In a new letter to Robert Mueller sent Tuesday night, House Intelligence Committee Chair Adam Schiff (D-CA) lampooned the Justice Department’s attempt to circumscribe the special counsel’s upcoming testimony.
The DOJ has directed Mueller to not answer any questions that touch on information outside of the special counsel’s report on the Russia investigation. During his final and only press conference as special counsel, Mueller has suggested any testimony he would give wouldn’t stray beyond the information contained in the report, saying: “The report is my testimony.”
But in his letter on Tuesday, Schiff rejected the department’s alleged justifications for restricting Mueller’s testimony, saying they are “not binding” and should have “no bearing” the hearing.
Schiff noted that the committee will respect his silence if needed to “protect legitimate Department equities and not to interfere with ongoing prosecutions.” But Mueller cannot legitimately refuse to answer questions about, for example, the uncharged conduct of President Donald Trump, in part because Attorney General Bill Barr has already extensively commented on the president’s conduct while acting in his defense.
“The Department cannot expect you, or others, to abide by Department policies when the Attorney General himself does not follow them,” Schiff wrote.
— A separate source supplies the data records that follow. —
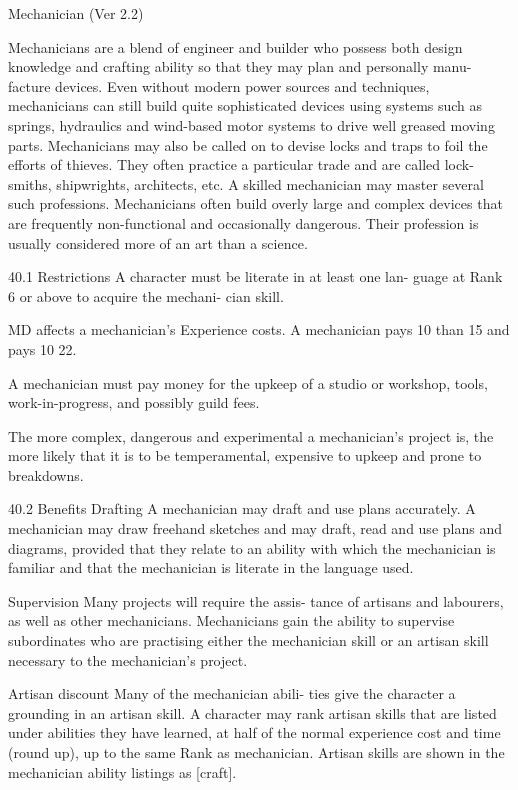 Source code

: \begin{Chapter}{Mechanician (Ver 2.2)}

Mechanicians  are  a  blend  of  engineer  and  builder 
who  possess  both  design  knowledge  and  crafting 
ability so that they may plan and personally manu-
facture  devices.  Even  without  modern  power 
sources  and  techniques,  mechanicians  can  still 
build  quite  sophisticated  devices  using  systems 
such  as  springs,  hydraulics  and  wind-based  motor 
systems  to  drive  well  greased  moving  parts. 
Mechanicians may also be called on to devise locks 
and  traps  to  foil  the  efforts  of  thieves.  They  often 
practice  a  particular  trade  and  are  called  lock-
smiths,  shipwrights,  architects,  etc.  A  skilled 
mechanician  may  master  several  such  professions. 
Mechanicians often build overly large and complex 
devices  that  are  frequently  non-functional  and 
occasionally dangerous. Their profession is usually 
considered more of an art than a science. 

40.1 Restrictions 
A  character  must  be  literate  in  at  least  one  lan-
guage  at Rank  6  or  above  to  acquire  the  mechani-
cian skill. 

MD  affects  a  mechanician’s  Experience  costs.  A 
mechanician pays 10%
than 15 and pays 10%
22. 

A mechanician must pay money for the upkeep of 
a studio or workshop, tools, work-in-progress, and 
possibly guild fees. 

The  more  complex,  dangerous  and  experimental  a 
mechanician’s  project  is,  the  more  likely  that  it  is 
to  be  temperamental,  expensive  to  upkeep  and 
prone to breakdowns. 

40.2 Benefits 
Drafting  A  mechanician  may  draft  and  use  plans 
accurately.  A  mechanician  may  draw  freehand 
sketches  and  may  draft,  read  and  use  plans  and 
diagrams,  provided  that  they  relate  to  an  ability 
with which the mechanician is familiar and that the 
mechanician is literate in the language used. 

Supervision  Many  projects  will  require  the  assis-
tance  of  artisans  and  labourers,  as  well  as  other 
mechanicians.  Mechanicians  gain  the  ability  to 
supervise  subordinates  who  are  practising  either 
the  mechanician  skill  or  an  artisan  skill  necessary 
to the mechanician’s project. 

Artisan  discount  Many  of  the  mechanician  abili-
ties  give  the  character  a  grounding  in  an  artisan 
skill.  A  character  may  rank  artisan  skills  that  are 
listed  under  abilities  they  have  learned,  at  half  of 
the normal experience cost and time (round up), up 
to the same Rank as mechanician. Artisan skills are 
shown in the mechanician ability listings as [craft]. 


\end{Chapter}
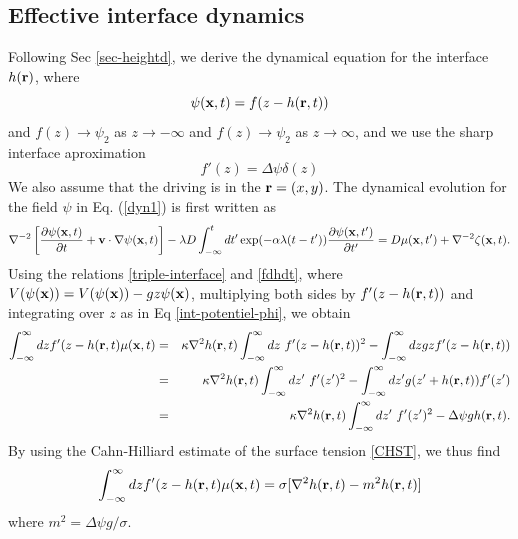 \subsection{Effective interface dynamics}
{\color{red}
Following Sec \ref{sec-heightd}, we derive the dynamical equation for the interface $h({\bf r})$, where
\begin{equation}
    \psi({\bf x},t) = f(z-h({\bf r},t))
    \label{dynamical-interface}
\end{equation}
and $f(z)\to \psi_2$ as $z\to -\infty$ and $f(z)\to \psi_2$ as  $z\to \infty$, and we use the sharp interface aproximation
\begin{equation}
    f'(z)=\Delta\psi \delta(z)
    \label{eqdelta}
\end{equation}
We also assume that the driving is in the ${\bf r}=(x,y)$. The dynamical evolution for the field $\psi$ in Eq. (\ref{dyn1}) is first written as
\begin{equation}
\nabla^{-2}\left[\frac{\partial \psi({\bf x},t)}{\partial t}+{\bf v}\cdot\nabla\psi({\bf x}, t)\right] -\lambda D\int_{-\infty}^t dt'
\exp(-\alpha\lambda(t-t')) \frac{\partial \psi({\bf x},t')}{\partial t'}=D  \mu({\bf x},t') + \nabla^{-2} \zeta({\bf x},t).\label{eqpsi}
\end{equation}
Using the relations \eqref{triple-interface} and \eqref{fdhdt}, where $V(\psi({\bf x})) = V(\psi({\bf x}))-gz \psi({\bf x})$, multiplying both sides by  $f'(z-h({\bf r},t))$ and integrating over $z$ as in Eq \eqref{int-potentiel-phi}, we obtain
\begin{eqnarray}
\int_{-\infty}^\infty dz f'(z-h({\bf r},t)\mu(\bx,t)&=& \kappa \nabla^2 h({\bf r},t)\int_{-\infty}^\infty dz\ f'(z-h({\bf r},t))^2 - \int_{-\infty}^\infty dz gz f'(z-h({\bf r},t))\nonumber \\&=&
\kappa\nabla^2 h({\bf r},t)\int_{-\infty}^\infty dz'\ f'(z')^2 - \int_{-\infty}^\infty dz' g(z' +h({\bf r},t)) f'(z')\nonumber \\
&=& \kappa\nabla^2 h({\bf r},t)\int_{-\infty}^\infty dz' \ f'(z')^2 -\Delta\psi g h({\bf r},t).
\end{eqnarray}
By using the Cahn-Hilliard estimate of the surface tension \eqref{CHST}, we thus find
\begin{equation}
    \int_{-\infty}^\infty dz f'(z-h({\bf r},t)\mu({\bf x},t) = \sigma[\nabla^2 h({\bf r},t)-m^2 h({\bf r},t)]
\end{equation}
where $m^2 = \Delta\psi g /\sigma$. 
}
He then argued that each of the grounds the DOJ tried to use to justify restricting Mueller’s testimony was baseless:
In any event, each of the variants of executive privilege cited in the DOJ Letter are inapplicable here. First, therc is no basis to support the proposition that a law enforcement privilege—particularly one applied to the now-closed Special Counsel’s investigation, which referred consideration of the evidence uncovered to Congress for scrutiny of the President’s actions—can shield from congressional scrutiny information that is necessary to address Congress’s independent constitutional functions and oversight concerns. Second, the deliberative process and work product privileges are common-law privileges that cannot shield testimony pursuant to a constitutionally-rooted congressional subpoena. Finally, the presidential communications privilege is designed only to protect the decision-making process involving the President’s closest White house advisors and, therefore, has no bearing on your testimony as a private citizen and former special counsel.
The California lawmaker also said that, despite Mueller’s professed inclination to limit his testimony, “the subpoena issued by the Committee placed no such limitations on the scope of your testimony, nor did the Committee agree to any such limitations during our weeks of negotiations about the terms of your appearances before the Committee.”